A Republican-controlled Ohio commission is meeting to consider a proposed map that could give the GOP a chance at winning two more seats. Meanwhile, senators in the Democrat-led Virginia General Assembly are expected to vote on advancing a proposed constitutional amendment that would let them temporarily bypass a bipartisan commission and redraw congressional districts to their advantage.

Their scheduled vote comes after the Virginia House passed the same resolution Wednesday. President Donald Trump kicked off the redistricting fray this summer by urging Republican-led states to redraw voting districts ahead of next year’s congressional elections. Republicans in Texas, Missouri and North Carolina already have done so. Voters in Democratic-led California are deciding on new districts.

GOP-controlled Ohio commission considers new map

In Ohio, the map proposed by the commission appears to increase Republican chances in districts held by Democratic U.S. Reps. Greg Landsman in Cincinnati and Marcy Kaptur around Toledo, an area that voted for Trump in last year's presidential election. Kaptur won a 22nd term last fall by about 2,400 votes, or less than 1 percentage point, while Landsman was reelected with more than 54% of the vote.

If the Ohio commission fails to adopt a map, the job goes to the Republican-led Legislature, which could enact one designed to bolster the size of the state's GOP congressional delegation, now with a 10-5 Republican majority.

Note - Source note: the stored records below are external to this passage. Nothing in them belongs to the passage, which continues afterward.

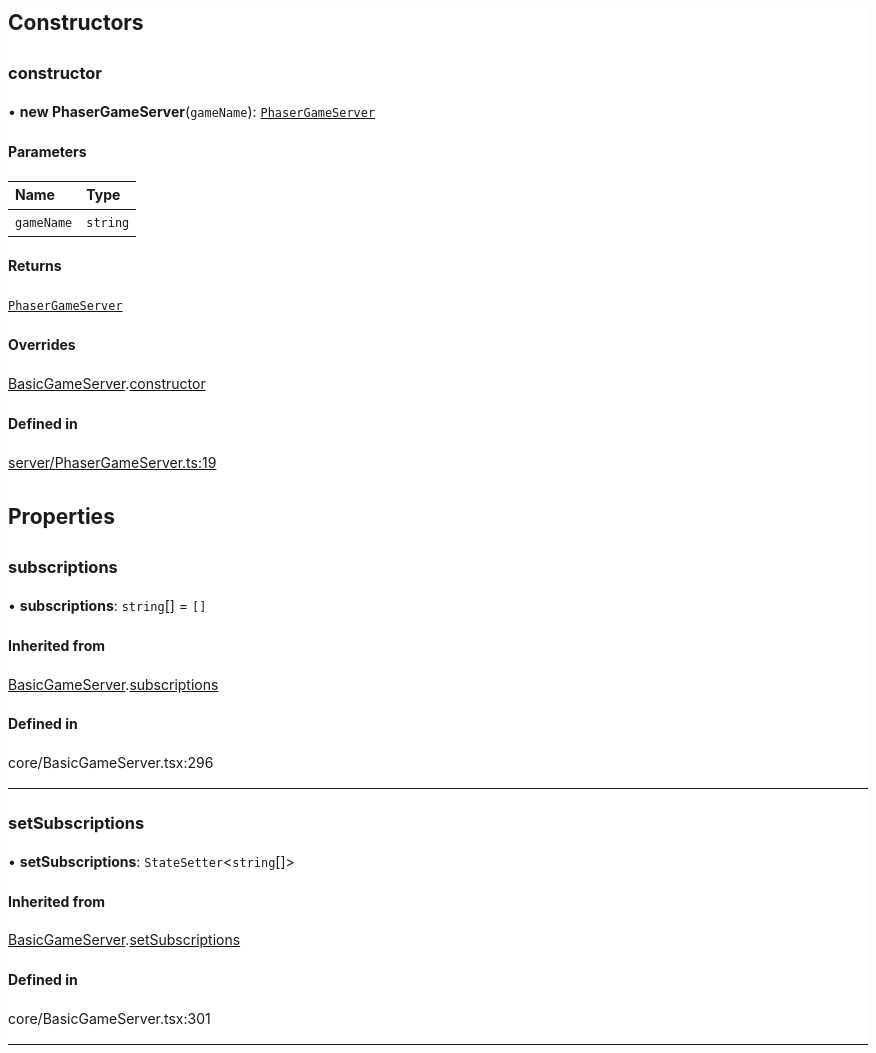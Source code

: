 ## Constructors

### constructor

• **new PhaserGameServer**(`gameName`): [`PhaserGameServer`](PhaserGameServer.md)

#### Parameters

| Name | Type |
| :------ | :------ |
| `gameName` | `string` |

#### Returns

[`PhaserGameServer`](PhaserGameServer.md)

#### Overrides

[BasicGameServer](BasicGameServer.md).[constructor](BasicGameServer.md#constructor)

#### Defined in

[server/PhaserGameServer.ts:19](https://github.com/fizx/devvit-phaser/blob/412a642a3a98a03bf90214530acba9c58185c5cb/src/server/PhaserGameServer.ts#L19)

## Properties

### subscriptions

• **subscriptions**: `string`[] = `[]`

#### Inherited from

[BasicGameServer](BasicGameServer.md).[subscriptions](BasicGameServer.md#subscriptions)

#### Defined in

core/BasicGameServer.tsx:296

___

### setSubscriptions

• **setSubscriptions**: `StateSetter`\<`string`[]\>

#### Inherited from

[BasicGameServer](BasicGameServer.md).[setSubscriptions](BasicGameServer.md#setsubscriptions)

#### Defined in

core/BasicGameServer.tsx:301

___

In Virginia, the proposed constitutional amendment being considered by senators is in its early stages. After Friday, the resolution would need to pass the General Assembly again next year, then go before voters by way of a referendum.

Along with California, Virginia would be one of the few states with a Democratic-led legislature to enter the national redistricting battle.

“There’s a double standard for Democrats in authority that somehow we have to lay down while Donald Trump seizes power that we’ve never seen, and the Republicans run the play,” Virginia House Speaker Don Scott said this week.

Through the constitutional amendment, Virginia’s General Assembly would have the power to create a new congressional map only when other states do so between now and 2030. Democrats have not unveiled their planned map.

Asked about whether his party has begun drafting new districts, Scott said: “You’re not naive.”

The developments come as Virginia has statewide elections Tuesday, where all 100 seats in the House of Delegates are on the ballot. Democrats would need to keep their slim majority in the lower chamber to advance the constitutional amendment next year.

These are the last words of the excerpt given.